For their part, the OPC deny any role in the fighting and claim that President Obasanjo's order to shoot on sight has led to five deaths among their members since the riots. "They were shot dead by police in their homes in Ketu. The President's order is undemocratic and reminiscent of military rule. It could lead to genocide," said Frederic Fasheun, the group's president.

Confusion, denials and conspiracy theories abound. This, say observers, is precisely what Nigeria's enemies of democracy want to achieve. Reports of more than 1,000 deaths in ethnic conflict since President Obasanjo took office at the end of May only increase the feeling of insecurity. Clashes between tribes in oil-rich Delta state, and kidnappings of oil workers, are now so common that they often do not make the news. Yet Nigeria's post-military government is doing well, and most people are enthusiastic about the changes they have seen.

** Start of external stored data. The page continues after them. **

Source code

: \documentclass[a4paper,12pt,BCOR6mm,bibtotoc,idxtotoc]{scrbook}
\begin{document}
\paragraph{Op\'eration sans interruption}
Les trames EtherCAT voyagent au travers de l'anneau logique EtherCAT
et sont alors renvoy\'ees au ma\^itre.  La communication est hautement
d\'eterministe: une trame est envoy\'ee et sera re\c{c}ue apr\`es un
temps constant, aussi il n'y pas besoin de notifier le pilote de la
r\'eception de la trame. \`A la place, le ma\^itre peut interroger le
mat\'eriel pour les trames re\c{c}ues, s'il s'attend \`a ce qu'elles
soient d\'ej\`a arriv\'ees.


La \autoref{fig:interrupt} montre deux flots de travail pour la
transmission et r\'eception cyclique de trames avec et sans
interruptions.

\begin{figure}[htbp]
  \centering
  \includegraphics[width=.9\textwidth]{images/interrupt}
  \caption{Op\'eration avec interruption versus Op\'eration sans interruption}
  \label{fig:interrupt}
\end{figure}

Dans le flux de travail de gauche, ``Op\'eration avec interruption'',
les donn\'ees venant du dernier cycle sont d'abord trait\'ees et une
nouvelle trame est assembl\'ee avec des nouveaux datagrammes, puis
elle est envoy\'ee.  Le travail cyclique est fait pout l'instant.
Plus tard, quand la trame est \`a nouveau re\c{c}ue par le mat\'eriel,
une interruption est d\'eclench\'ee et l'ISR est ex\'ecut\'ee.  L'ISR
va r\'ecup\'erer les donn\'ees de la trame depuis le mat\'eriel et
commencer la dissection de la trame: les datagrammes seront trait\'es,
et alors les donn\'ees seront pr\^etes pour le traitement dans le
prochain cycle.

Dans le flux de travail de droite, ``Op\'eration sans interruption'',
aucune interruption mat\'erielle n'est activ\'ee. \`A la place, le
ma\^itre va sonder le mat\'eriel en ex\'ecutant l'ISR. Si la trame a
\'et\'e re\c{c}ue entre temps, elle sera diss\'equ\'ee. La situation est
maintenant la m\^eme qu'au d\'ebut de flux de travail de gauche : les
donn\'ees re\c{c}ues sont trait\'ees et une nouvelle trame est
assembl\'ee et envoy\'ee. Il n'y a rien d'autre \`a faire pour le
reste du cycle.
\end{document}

The petrol queues have gone all over the country. Electricity, for those who have it, is cut off less often.The government of one of the world's leading oil exporters, helped by the increase in prices, is even talking of spending more on health and education. Some foreign investors are tiptoeing in.

But the danger, say observers, is that President Obasanjo's drive against corruption - the move for which he has been praised in the rest of the world - will backfire. The ethnic fighting, according to one diplomat, could be "their way of telling the new government to leave them alone".